Aussi loin que dans son souvenir, elle eût toujours été particulièrement discrète. Peut-être était-ce la seule chose qu'elle savait faire convenablement puisque jamais quiconque ne s'était réellement intéressée à ses idées, et encore moins à ses sentiments. Alors, plutôt que d'ennuyer autrui et par crainte de ne pouvoir l'éviter, elle s'était terrée dans cette routine silencieuse. Dès son plus jeune âge, les mots ne semblaient jamais vouloir paraître, à moins qu'elle détecte un véritable intérêt de la part d'une âme échangeant avec elle. L'Intérêt.

Ses pensées la tiraillaient parfois, elle pensait que personne ne s'intéressait à elle. Mais au fond d'elle, elle savait qu'il y avait bien eu quelques âmes qui s'étaient arrêtées pour l'écouter. Véritablement, sans aucun artifice. La famille Bridgerton en faisait partie intégrante. Ils étaient d'ailleurs les premiers à avoir prouver qu'elle s'était trompée. Avec plus de véhémence, Éloïse Bridgerton, la deuxième sœur, avait été l'unique amie dont elle avait toujours eu besoin. Leur précédente querelle était tellement pénible pour Pénélope. Elle avait la sensation d'avoir égaré sa boussole.
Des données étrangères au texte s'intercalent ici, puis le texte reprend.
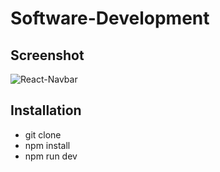 # Software-Development

## Screenshot
![React-Navbar](https://github.com/Krishna-Gopal-Pathak/Software-Development/assets/142927819/7f46f247-699d-42da-b89d-f403bdd6d1b0)

## Installation
- git clone <this repository>
- npm install
- npm run dev
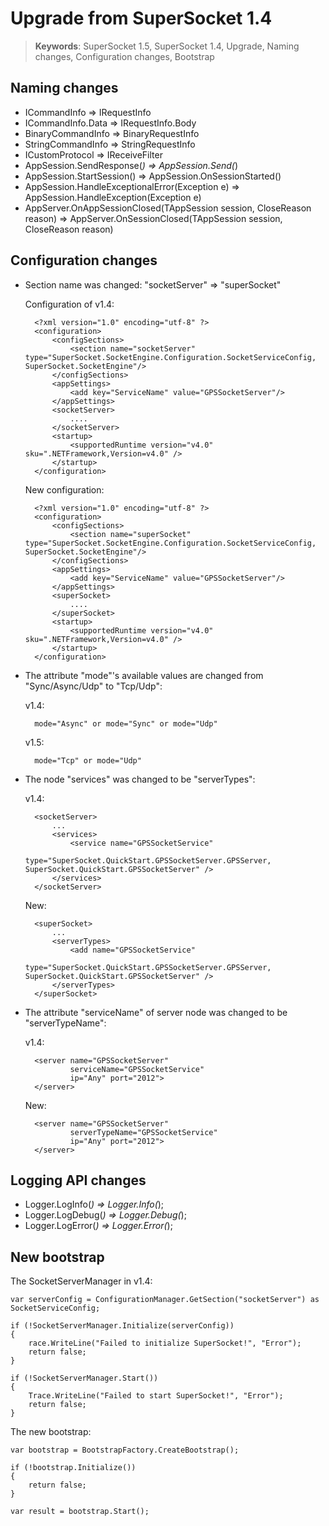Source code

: # Upgrade from SuperSocket 1.4

> __Keywords__: SuperSocket 1.5, SuperSocket 1.4, Upgrade, Naming changes, Configuration changes, Bootstrap

## Naming changes

* ICommandInfo => IRequestInfo
* ICommandInfo.Data => IRequestInfo.Body
* BinaryCommandInfo => BinaryRequestInfo
* StringCommandInfo => StringRequestInfo
* ICustomProtocol => IReceiveFilter
* AppSession.SendResponse(*) => AppSession.Send(*)
* AppSession.StartSession() => AppSession.OnSessionStarted()
* AppSession.HandleExceptionalError(Exception e) => AppSession.HandleException(Exception e)
* AppServer.OnAppSessionClosed(TAppSession session, CloseReason reason) => AppServer.OnSessionClosed(TAppSession session, CloseReason reason)

## Configuration changes

* Section name was changed: "socketServer" => "superSocket"

    Configuration of v1.4:

        <?xml version="1.0" encoding="utf-8" ?>
        <configuration>
            <configSections>
                <section name="socketServer" type="SuperSocket.SocketEngine.Configuration.SocketServiceConfig, SuperSocket.SocketEngine"/>
            </configSections>
            <appSettings>
                <add key="ServiceName" value="GPSSocketServer"/>
            </appSettings>
            <socketServer>
                ....
            </socketServer>
            <startup>
                <supportedRuntime version="v4.0" sku=".NETFramework,Version=v4.0" />
            </startup>
        </configuration>

    New configuration:

        <?xml version="1.0" encoding="utf-8" ?>
        <configuration>
            <configSections>
                <section name="superSocket" type="SuperSocket.SocketEngine.Configuration.SocketServiceConfig, SuperSocket.SocketEngine"/>
            </configSections>
            <appSettings>
                <add key="ServiceName" value="GPSSocketServer"/>
            </appSettings>
            <superSocket>
                ....
            </superSocket>
            <startup>
                <supportedRuntime version="v4.0" sku=".NETFramework,Version=v4.0" />
            </startup>
        </configuration>

* The attribute "mode"'s available values are changed from "Sync/Async/Udp" to "Tcp/Udp":

    v1.4:

        mode="Async" or mode="Sync" or mode="Udp"

    v1.5:

        mode="Tcp" or mode="Udp"


* The node "services" was changed to be "serverTypes":

    v1.4:

        <socketServer>
            ...
            <services>
                <service name="GPSSocketService"
                     type="SuperSocket.QuickStart.GPSSocketServer.GPSServer, SuperSocket.QuickStart.GPSSocketServer" />
            </services>
        </socketServer>

    New:

        <superSocket>
            ...
            <serverTypes>
                <add name="GPSSocketService"
                     type="SuperSocket.QuickStart.GPSSocketServer.GPSServer, SuperSocket.QuickStart.GPSSocketServer" />
            </serverTypes>
        </superSocket>

* The attribute "serviceName" of server node was changed to be "serverTypeName":

    v1.4:
    
        <server name="GPSSocketServer"
                serviceName="GPSSocketService"
                ip="Any" port="2012">
        </server>

    New:

        <server name="GPSSocketServer"
                serverTypeName="GPSSocketService"
                ip="Any" port="2012">
        </server>
        
## Logging API changes

* Logger.LogInfo(*) => Logger.Info(*);
* Logger.LogDebug(*) => Logger.Debug(*);
* Logger.LogError(*) => Logger.Error(*);

## New bootstrap

The SocketServerManager in v1.4:

    var serverConfig = ConfigurationManager.GetSection("socketServer") as SocketServiceConfig;

    if (!SocketServerManager.Initialize(serverConfig))
    {
        race.WriteLine("Failed to initialize SuperSocket!", "Error");
        return false;
    }

    if (!SocketServerManager.Start())
    {
        Trace.WriteLine("Failed to start SuperSocket!", "Error");
        return false;
    }

The new bootstrap:

    var bootstrap = BootstrapFactory.CreateBootstrap();

    if (!bootstrap.Initialize())
    {
        return false;
    }

    var result = bootstrap.Start();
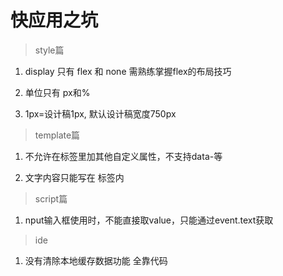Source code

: # 快应用之坑

> style篇

1. display 只有 flex 和 none   需熟练掌握flex的布局技巧

2. 单位只有 px和%

3. 1px=设计稿1px, 默认设计稿宽度750px


> template篇

1. 不允许在标签里加其他自定义属性，不支持data-等

2. 文字内容只能写在 <text> 标签内

> script篇

1. nput输入框使用时，不能直接取value，只能通过event.text获取

> ide

1. 没有清除本地缓存数据功能 全靠代码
──── Pénélope Featherington !

Le cœur tressauta et les yeux trouvèrent leur chemin vers le regard sévère de Portia Featherington. Aussitôt, la concernée se souvint d'où elle se trouvait. Comment avait-elle pu de nouveau se perdre aussi loin dans ses pensées ? Le fauteuil inconfortable dans lequel elle se trouvait ne l'aida aucunement à se redresser, alors elle opta pour adopter un air faussement nonchalant, ce qui lui valut les moqueries de ses sœurs se tenant face à elle.

──── Vous rendez-vous compte que vos sottises nous mettent toutes dans l'embarras, jeune fille ?

──── Objectivement, pas toutes puisque Phillipa est mariée, souffla-t-elle ne supportant pas d'être le centre de l'attention dans cette pièce aux couleurs trop fanées.

──── À cause de toi, aucun gentleman n'est venu me demander d'être dans mon carnet de bal, ajouta Prudence qui elle, ne supportait pas d'être au second plan.

──── Donc d'après toi, le fait que je sois tombée a découragé tous ces gentlemen de t'inviter à danser, toi Ô Grande Déesse de cette famille ?

Prudence Featherington vira au rouge vif mais la maîtresse de ces lieux qui ne supportait pas que ses filles se querellent entre elles prit aussitôt la parole.

──── Phillipa est certes mariée mais il me reste deux filles et ce genre d'incident ne nous aide en aucun cas, jeune fille. Et Prudence, la chute de votre sœur n'est en aucun cas la raison de votre impopularité.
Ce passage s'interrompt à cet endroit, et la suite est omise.